Top of INFORMATION

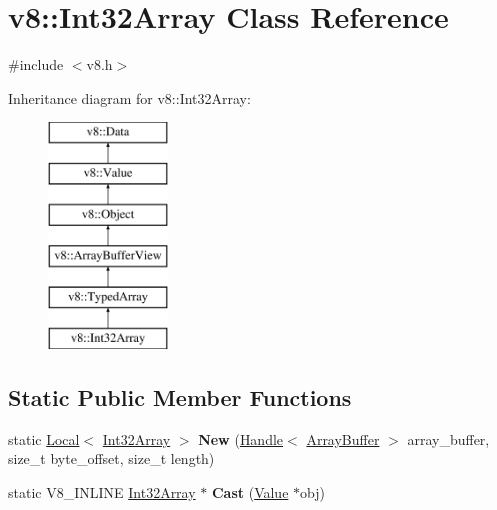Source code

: \hypertarget{classv8_1_1_int32_array}{}\section{v8\+:\+:Int32\+Array Class Reference}
\label{classv8_1_1_int32_array}


{\ttfamily \#include $<$v8.\+h$>$}

Inheritance diagram for v8\+:\+:Int32\+Array\+:\begin{figure}[H]
\begin{center}
\leavevmode
\includegraphics[height=6.000000cm]{classv8_1_1_int32_array}
\end{center}
\end{figure}
\subsection*{Static Public Member Functions}
\begin{DoxyCompactItemize}
\item 
\hypertarget{classv8_1_1_int32_array_a41fa255626b8e00e9cc9f5d4e0c518d5}{}static \hyperlink{classv8_1_1_local}{Local}$<$ \hyperlink{classv8_1_1_int32_array}{Int32\+Array} $>$ {\bfseries New} (\hyperlink{classv8_1_1_local}{Handle}$<$ \hyperlink{classv8_1_1_array_buffer}{Array\+Buffer} $>$ array\+\_\+buffer, size\+\_\+t byte\+\_\+offset, size\+\_\+t length)\label{classv8_1_1_int32_array_a41fa255626b8e00e9cc9f5d4e0c518d5}

\item 
\hypertarget{classv8_1_1_int32_array_afe7cdf534deadc3d872d8a43778809f1}{}static V8\+\_\+\+I\+N\+L\+I\+N\+E \hyperlink{classv8_1_1_int32_array}{Int32\+Array} $\ast$ {\bfseries Cast} (\hyperlink{classv8_1_1_value}{Value} $\ast$obj)\label{classv8_1_1_int32_array_afe7cdf534deadc3d872d8a43778809f1}

\end{DoxyCompactItemize}
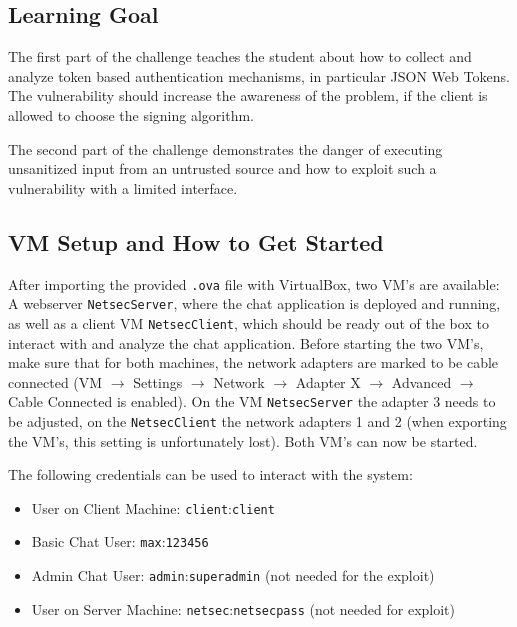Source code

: \documentclass[12pt,a4paper]{article}
\newcommand{\code}[1]{\texttt{#1}}
\begin{document}
\subsection{Learning Goal}

The first part of the challenge teaches the student about how to collect and analyze token based authentication mechanisms, in particular JSON Web Tokens. The vulnerability should increase the awareness of the problem, if the client is allowed to choose the signing algorithm.

The second part of the challenge demonstrates the danger of executing unsanitized input from an untrusted source and how to exploit such a vulnerability with a limited interface.

\subsection{VM Setup and How to Get Started}
After importing the provided \code{.ova} file with VirtualBox, two VM's are available: A webserver \code{NetsecServer}, where the chat application is deployed and running, as well as a client VM \code{NetsecClient}, which should be ready out of the box to interact with and analyze the chat application. Before starting the two VM's, make sure that for both machines, the network adapters are marked to be cable connected (VM $\rightarrow$ Settings $\rightarrow$ Network $\rightarrow$ Adapter X $\rightarrow$ Advanced $\rightarrow$ Cable Connected is enabled). On the VM \code{NetsecServer} the adapter 3 needs to be adjusted, on the \code{NetsecClient} the network adapters 1 and 2 (when exporting the VM's, this setting is unfortunately lost). Both VM's can now be started.

The following credentials can be used to interact with the system:
\begin{itemize}
	\item User on Client Machine: \code{client}:\code{client}
	\item Basic Chat User: \code{max}:\code{123456}
	\item Admin Chat User: \code{admin}:\code{superadmin} (not needed for the exploit)
	\item User on Server Machine: \code{netsec}:\code{netsecpass} (not needed for exploit)
\end{itemize}
\end{document}
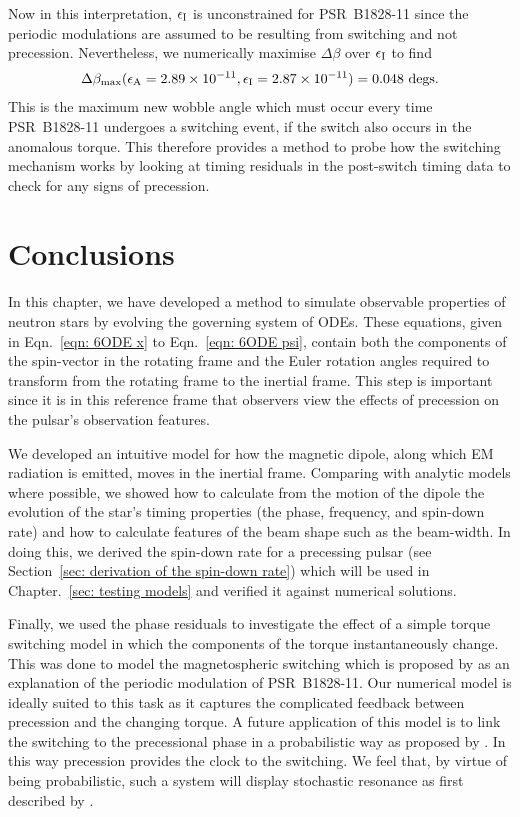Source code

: \documentclass[../full_thesis/full_thesis.tex]{subfiles}
\begin{document}
Now in this interpretation, $\epsilon_{\mathrm{I}}$ is unconstrained for PSR~B1828-11 since the
periodic modulations are assumed to be resulting from switching and not
precession. Nevertheless, we numerically maximise $\Delta\beta$ over $\epsilon_{\mathrm{I}}$ to
find
\begin{align}
\Delta\beta_{\textrm{max}}(\epsilon_{\mathrm{A}}=2.89\times10^{-11}, \epsilon_{\mathrm{I}}=2.87\times10^{-11})
= 0.048 \textrm{ degs}.
\end{align}
This is the maximum new wobble angle which must occur every time PSR~B1828-11 undergoes a
switching event, if the switch also occurs in the anomalous torque. This
therefore provides a method to probe how the switching mechanism works by
looking at timing residuals in the post-switch timing data to check for
any signs of precession.

\section{Conclusions}
\label{sec: conclusion inertial}

In this chapter, we have developed a method to simulate observable properties
of neutron stars by evolving the governing system of ODEs. These equations,
given in Eqn.~\eqref{eqn: 6ODE x} to Eqn.~\eqref{eqn: 6ODE psi}, contain both
the components of the spin-vector in the rotating frame and the Euler rotation
angles required to transform from the rotating frame to the inertial frame.
This step is important since it is in this reference frame that observers view
the effects of precession on the pulsar's observation features.

We developed an intuitive model for how the magnetic dipole, along which EM
radiation is emitted, moves in the inertial frame. Comparing with analytic
models where possible, we showed how to calculate from the motion of the
dipole the evolution of the star's timing properties (the phase, frequency, and
spin-down rate) and how to calculate features of the beam shape such as the
beam-width. In doing this, we derived the spin-down rate for a precessing pulsar
(see Section~\ref{sec: derivation of the spin-down rate}) which will be used in
Chapter.~\ref{sec: testing models} and verified it against numerical solutions.

Finally, we used the phase residuals to investigate the effect of a simple torque
switching model in which the components of the torque instantaneously change.
This was done to model the magnetospheric switching which is
proposed by \citet{Lyne2010} as an explanation of the periodic modulation of
PSR~B1828-11. Our numerical model is ideally suited to this task as it captures the
complicated feedback between precession and the changing torque.
A future application of this model is to link the switching to the precessional
phase in a probabilistic way as proposed by \citet{Jones2012}. In this way
precession provides the clock to the switching. We feel that, by virtue of
being probabilistic, such a system will display stochastic resonance as first
described by \citet{Cordes2013}.

\biblio
\end{document}
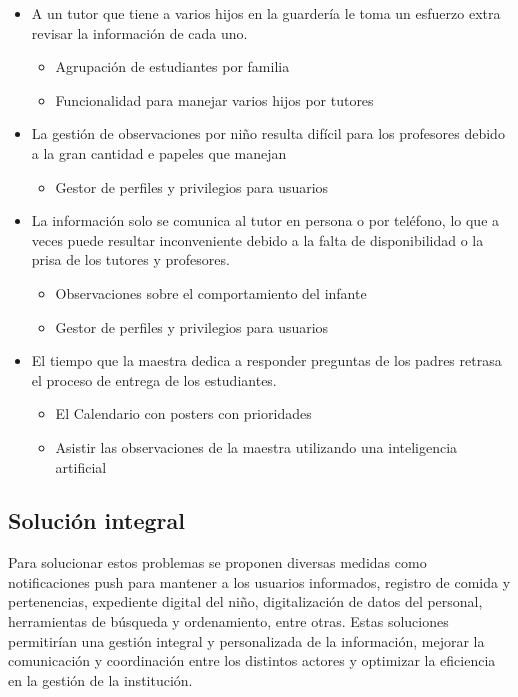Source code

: \documentclass{article}
\begin{document}
\begin{itemize}
	      \begin{itemize}
		      \item A un tutor que tiene a varios hijos en la guardería le toma un esfuerzo extra revisar la información de cada uno.
		            \begin{itemize}
			            \item Agrupación de estudiantes por familia
			            \item Funcionalidad para manejar varios hijos por tutores
		            \end{itemize}
		      \item La gestión de observaciones por niño resulta difícil para los profesores debido a la gran cantidad e papeles que manejan
		            \begin{itemize}
			            \item Gestor de perfiles y privilegios para usuarios
		            \end{itemize}
		      \item La información solo se comunica al tutor en persona o por teléfono, lo que a veces puede resultar inconveniente debido a la falta de disponibilidad o la prisa de los tutores y profesores.
		            \begin{itemize}
			            \item Observaciones sobre el comportamiento del infante
			            \item Gestor de perfiles y privilegios para usuarios
		            \end{itemize}
		      \item El tiempo que la maestra dedica a responder preguntas de los padres retrasa el proceso de entrega de los estudiantes.
		            \begin{itemize}
			            \item El Calendario con posters con prioridades
			            \item Asistir las observaciones de la maestra utilizando una inteligencia artificial
		            \end{itemize}
	      \end{itemize}
\end{itemize}

\subsection{Solución integral}
Para solucionar estos problemas se proponen diversas medidas como notificaciones push para mantener a los usuarios informados, registro de comida y pertenencias, expediente digital del niño, digitalización de datos del personal, herramientas de búsqueda y ordenamiento, entre otras. Estas soluciones permitirían una gestión integral y personalizada de la información, mejorar la comunicación y coordinación entre los distintos actores y optimizar la eficiencia en la gestión de la institución.
\end{document}
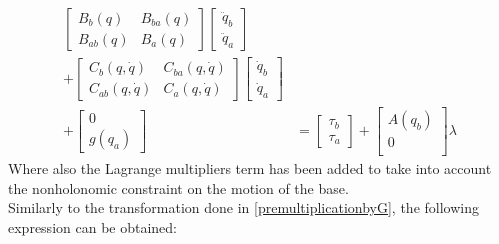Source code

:\begin{equation}
\begin{split}
\left[
\begin{matrix}
B_b(q)&B_{ba}(q)\\
B_{ab}(q)&B_a(q)
\end{matrix}\right]\left[
\begin{matrix}
\ddot{q}_b\\\ddot{q}_a
\end{matrix}\right]&\\ +\left[
\begin{matrix}
C_b(q,\dot{q})&C_{ba}(q,\dot{q})\\
C_{ab}(q,\dot{q})&C_a(q,\dot{q})
\end{matrix}\right]\left[
\begin{matrix}
\dot{q}_b\\\dot{q}_a
\end{matrix}\right] &\\ +\left[
\begin{matrix}
0\\g(q_a)
\end{matrix}\right]	&= \left[
\begin{matrix}
\tau_b\\\tau_a
\end{matrix}\right]+\left[
\begin{matrix}
A(q_b)\\0\\
\end{matrix}\right]\lambda
\end{split}	
\end{equation}
Where also the Lagrange multipliers term has been added to take into account the nonholonomic constraint on the motion of the base. \\Similarly to the transformation done in \ref{premultiplicationbyG}, the following expression can be obtained:
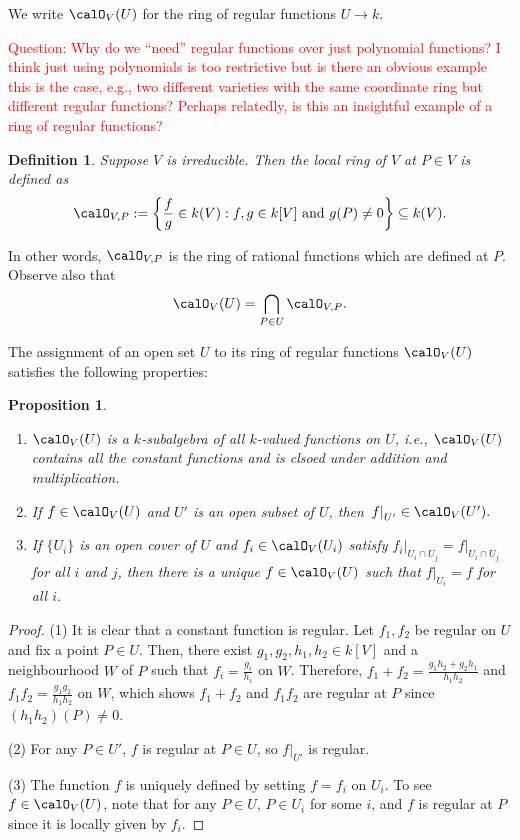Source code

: \documentclass[12pt]{amsart}
\newcommand{\question}[1]{\noindent  \textcolor{red}{Question: #1}}
\theoremstyle{plain}
\newtheorem{definition}[theorem]{Definition}
\newtheorem{proposition}[theorem]{Proposition}
\begin{document}
We write $\calO_V(U)$ for the ring of regular functions $U \to k$.

\question{Why do we ``need'' regular functions over just polynomial functions? I think just using polynomials is too restrictive but is there an obvious example this is the case, e.g., two different varieties with the same coordinate ring but different regular functions? Perhaps relatedly, is this an insightful example of a ring of regular functions?}

\begin{definition}
Suppose $V$ is irreducible.
Then the local ring of $V$ at $P \in V$ is defined as
$$\calO_{V,P} :=\left\{\frac{f}{g} \in k(V) : f,g\in k[V] \mbox{ and } g(P) \ne 0\right\} \subseteq k(V).$$
\end{definition}

In other words, $\calO_{V,P}$ is the ring of rational functions which are defined at $P$.
Observe also that
$$\calO_V(U) = \bigcap_{P\in U} \calO_{V, P}.$$

The assignment of an open set $U$ to its ring of regular functions $\calO_V(U)$ satisfies the following properties:

\begin{proposition}\label{sheafprop}
\begin{enumerate}
\item
$\calO_V(U)$ is a $k$-subalgebra of all $k$-valued functions on $U$, i.e., $\calO_V(U)$ contains all the constant functions and is clsoed under addition and multiplication.

\item
If $f \in \calO_V(U)$ and $U'$ is an open subset of $U$, then $\left. f \right|_{U'} \in \calO_V(U').$

\item
If $\{U_i\}$ is an open cover of $U$ and $f_i \in \calO_V(U_i)$ satisfy $\left. f_i \right|_{U_i \cap U_j} = \left. f \right|_{U_i \cap U_j}$ for all $i$ and $j$, then there is a unique $f \in \calO_V(U)$ such that $\left. f \right|_{U_i} = f$ for all $i$.
\end{enumerate}
\end{proposition}
\begin{proof}
(1) It is clear that a constant function is regular.
Let $f_1, f_2$ be regular on $U$ and fix a point $P \in U$.
Then, there exist $g_1, g_2, h_1, h_2 \in k[V]$ and a neighbourhood $W$ of $P$ such that $f_i = \frac{g_i}{h_i}$ on $W$.
Therefore, $f_1 + f_2 = \frac{g_1 h_2 + g_2 h_1}{h_1 h_2}$ and $f_1 f_2 = \frac{g_1 g_2}{h_1 h_2}$ on $W$, which shows $f_1+f_2$ and $f_1 f_2$ are regular at $P$ since $(h_1 h_2)(P) \ne 0$.

(2) For any $P \in U'$, $f$ is regular at $P \in U$, so $\left. f \right|_{U'}$ is regular.

(3) The function $f$ is uniquely defined by setting $f = f_i$ on $U_i$.
To see $f \in \calO_V(U)$, note that for any $P \in U$, $P\in U_i$ for some $i$, and $f$ is regular at $P$ since it is locally given by $f_i$.
\end{proof}
\end{document}
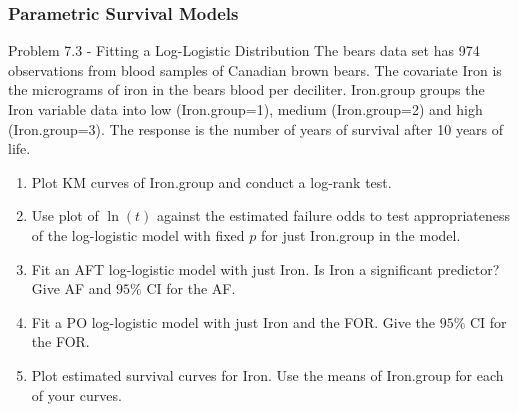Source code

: \documentclass{beamer}
\theoremstyle{definition}
\begin{document}
\begin{frame}
\frametitle{Parametric Survival Models}
\begin{block}{Problem 7.3 - Fitting a Log-Logistic Distribution}
The bears data set has 974 observations from blood samples of Canadian brown bears. The covariate Iron is the micrograms of iron in the bears blood per deciliter. Iron.group groups the Iron variable data into low (Iron.group=1), medium (Iron.group=2) and high (Iron.group=3). The response is the number of years of survival after 10 years of life.
\begin{enumerate}
\item Plot KM curves of Iron.group and conduct a log-rank test.
\item Use plot of $\ln(t)$ against the estimated failure odds to test appropriateness of the log-logistic model with fixed $p$ for just Iron.group in the model.
\item Fit an AFT log-logistic model with just Iron. Is Iron a significant predictor? Give AF and $95\%$ CI for the AF.
\item Fit a PO log-logistic model with just Iron and the FOR. Give the $95\%$ CI for the FOR.
\item Plot estimated survival curves for Iron. Use the means of Iron.group for each of your curves.
\end{enumerate}
\end{block}
\end{frame}
\end{document}
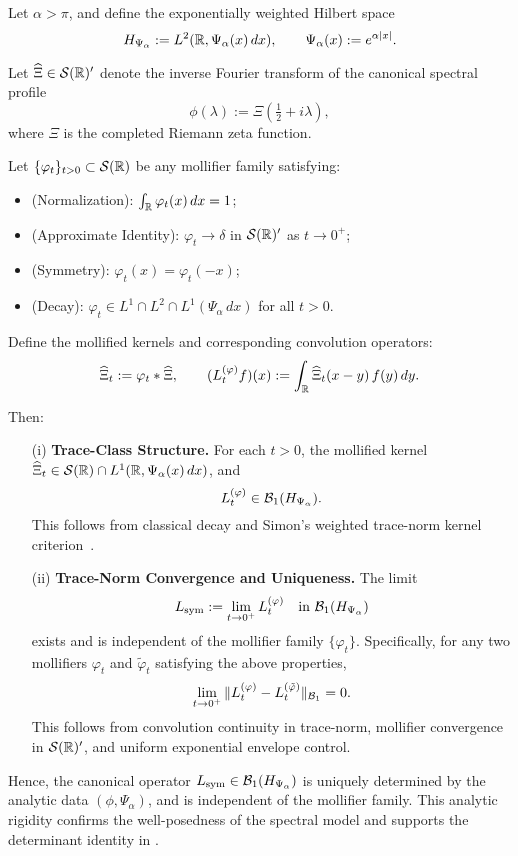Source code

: \begin{lemma}
\label{lem:mollifier_independence_kernel_limit}
Let \( \alpha > \pi \), and define the exponentially weighted Hilbert space
\[
H_{\Psi_\alpha} := L^2(\mathbb{R}, \Psi_\alpha(x)\, dx), \qquad \Psi_\alpha(x) := e^{\alpha |x|}.
\]

Let \( \widehat{\Xi} \in \mathcal{S}(\mathbb{R})' \) denote the inverse Fourier transform of the canonical spectral profile
\[
\phi(\lambda) := \Xi\left( \tfrac{1}{2} + i\lambda \right),
\]
where \( \Xi \) is the completed Riemann zeta function.

Let \( \{\varphi_t\}_{t > 0} \subset \mathcal{S}(\mathbb{R}) \) be any mollifier family satisfying:
\begin{itemize}
  \item \textnormal{(Normalization)}: \( \int_{\mathbb{R}} \varphi_t(x)\, dx = 1 \);
  \item \textnormal{(Approximate Identity)}: \( \varphi_t \to \delta \) in \( \mathcal{S}(\mathbb{R})' \) as \( t \to 0^+ \);
  \item \textnormal{(Symmetry)}: \( \varphi_t(x) = \varphi_t(-x) \);
  \item \textnormal{(Decay)}: \( \varphi_t \in L^1 \cap L^2 \cap L^1(\Psi_\alpha\, dx) \) for all \( t > 0 \).
\end{itemize}

Define the mollified kernels and corresponding convolution operators:
\[
\widehat{\Xi}_t := \varphi_t * \widehat{\Xi}, \qquad
(L_t^{(\varphi)} f)(x) := \int_{\mathbb{R}} \widehat{\Xi}_t(x - y)\, f(y)\, dy.
\]

Then:

\begin{enumerate}
  \item[\textnormal{(i)}] \textbf{Trace-Class Structure.}  
  For each \( t > 0 \), the mollified kernel \( \widehat{\Xi}_t \in \mathcal{S}(\mathbb{R}) \cap L^1(\mathbb{R}, \Psi_\alpha(x)\, dx) \), and
  \[
  L_t^{(\varphi)} \in \mathcal{B}_1(H_{\Psi_\alpha}).
  \]
  This follows from classical decay and Simon’s weighted trace-norm kernel criterion~\cite[Ch.~4]{Simon2005TraceIdeals}.

  \item[\textnormal{(ii)}] \textbf{Trace-Norm Convergence and Uniqueness.}  
  The limit
  \[
  L_{\mathrm{sym}} := \lim_{t \to 0^+} L_t^{(\varphi)} \quad \text{in } \mathcal{B}_1(H_{\Psi_\alpha})
  \]
  exists and is independent of the mollifier family \( \{\varphi_t\} \). Specifically, for any two mollifiers \( \varphi_t \) and \( \tilde{\varphi}_t \) satisfying the above properties,
  \[
  \lim_{t \to 0^+} \| L_t^{(\varphi)} - L_t^{(\tilde{\varphi})} \|_{\mathcal{B}_1} = 0.
  \]
  This follows from convolution continuity in trace-norm, mollifier convergence in \( \mathcal{S}(\mathbb{R})' \), and uniform exponential envelope control.
\end{enumerate}

\noindent
Hence, the canonical operator \( L_{\mathrm{sym}} \in \mathcal{B}_1(H_{\Psi_\alpha}) \) is uniquely determined by the analytic data \( (\phi, \Psi_\alpha) \), and is independent of the mollifier family. This analytic rigidity confirms the well-posedness of the spectral model and supports the determinant identity in .
\end{lemma}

Bottom of INFORMATION

WHAT YOU WILL DO ▸ Display each line of the data where "part" occurs.

ANSWER SPACE ▸
The first part of the challenge teaches the student about how to collect and analyze token based authentication mechanisms, in particular JSON Web Tokens. The vulnerability should increase the awareness of the problem, if the client is allowed to choose the signing algorithm.
The second part of the challenge demonstrates the danger of executing unsanitized input from an untrusted source and how to exploit such a vulnerability with a limited interface.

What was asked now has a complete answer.